Singkatnya, maksut Agusohar memang benar adanya, mungkin tidak ada salanyah juga kalau si pemilik keramayan atau pemilik bisnis beradaptasi dan bersilaturahmi kepada warga sekitar sebelumnya karenah arti bising itu di sebutkan dalam bahasa daerah “rengam” karenah itu selain banyak pengunjung semua karyawan pasarmalam mengunakan pengeras suarah dan di sertai musik yang volumenya cukup tinggi jadi dengan bersosialisasi secara tidak langsung bisa di katakan izin lingkungan
Karena perlu di ketahui hukum tertinggi itu adalah rakyat, jadi kalaupun suda ada izin keramayan dari kepolisian dan ada izin dari kepala Desa tidak ada salahnya izin juga kepada warga yang rumahnya di sekitaran keramaian jangan hanya senang sewaktu menghitung uang rakyat Indonesia di sekitar situ hanya mendapat rasa di kurangi kemerdekaan nya karenah sebagian dari masyarakat ada yang menggigit jari.

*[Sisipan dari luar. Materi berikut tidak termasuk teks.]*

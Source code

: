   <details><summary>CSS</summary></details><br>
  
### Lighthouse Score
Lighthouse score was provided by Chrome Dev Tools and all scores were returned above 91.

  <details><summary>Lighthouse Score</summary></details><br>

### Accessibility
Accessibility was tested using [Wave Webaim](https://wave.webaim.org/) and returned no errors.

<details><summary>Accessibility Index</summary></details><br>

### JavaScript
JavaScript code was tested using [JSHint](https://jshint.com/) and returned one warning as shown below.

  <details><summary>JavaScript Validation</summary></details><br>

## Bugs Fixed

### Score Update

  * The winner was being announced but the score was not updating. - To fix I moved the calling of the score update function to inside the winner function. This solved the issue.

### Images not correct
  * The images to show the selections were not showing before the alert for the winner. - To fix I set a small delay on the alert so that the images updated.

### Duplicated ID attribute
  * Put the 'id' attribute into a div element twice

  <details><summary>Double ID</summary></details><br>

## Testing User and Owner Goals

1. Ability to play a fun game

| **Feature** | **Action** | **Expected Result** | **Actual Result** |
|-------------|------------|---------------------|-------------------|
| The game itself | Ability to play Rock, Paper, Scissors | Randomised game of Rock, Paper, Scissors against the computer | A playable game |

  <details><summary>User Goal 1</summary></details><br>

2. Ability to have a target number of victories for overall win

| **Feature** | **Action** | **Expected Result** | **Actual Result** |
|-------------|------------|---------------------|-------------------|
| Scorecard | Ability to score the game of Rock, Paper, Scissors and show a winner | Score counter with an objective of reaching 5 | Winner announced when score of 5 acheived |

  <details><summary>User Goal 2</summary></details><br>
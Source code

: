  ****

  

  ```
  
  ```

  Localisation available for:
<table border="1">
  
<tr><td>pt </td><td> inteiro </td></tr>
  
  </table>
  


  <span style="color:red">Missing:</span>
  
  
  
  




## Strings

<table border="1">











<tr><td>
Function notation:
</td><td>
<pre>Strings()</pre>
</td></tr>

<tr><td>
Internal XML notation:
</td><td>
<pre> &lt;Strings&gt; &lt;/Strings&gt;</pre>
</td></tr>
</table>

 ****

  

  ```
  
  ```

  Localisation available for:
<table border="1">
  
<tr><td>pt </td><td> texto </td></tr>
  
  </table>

Bahkan ada warga sekitar bercerita ada salasatu warga yang rumahnya di sekitaran pasar malam menanyakan tentang Kebisingan, tapi ia hanya mendapat jawaban tidak seperti yang di harapkan nya bahkan mendapat jawaban tidak enak sampai terjadilah perang mulut.
Rakyat kecil tidak tau kontribusi yang katanya di pemberitaan yang suda terbit kemaren “pak Wilih mau meningkatkan UMKM bahkan rakyat tidak banyak yang tau apa arti dan tujuan UMKM, rakyat kecil hanya berpikir logika, jangankan memikirkan hal yang besar memikirkan hal terkecil saja seperti warga sekitar keramayan saja mereka tidak.?
Sebaliknya berita ini di tulis berdasarkan narasumber bukan opini penulis untuk mengajak kebencian kepada keramaian dan pemerintah bahkan sewaktu Agusohar bercerita banyak saksi dari warga yang mendengar, sengaja di jelaskan agar bagi yang tidak percaya boleh di cari kebenaranya dan bole di analisa tentang kebenaran cerita tentang izin lingkungan.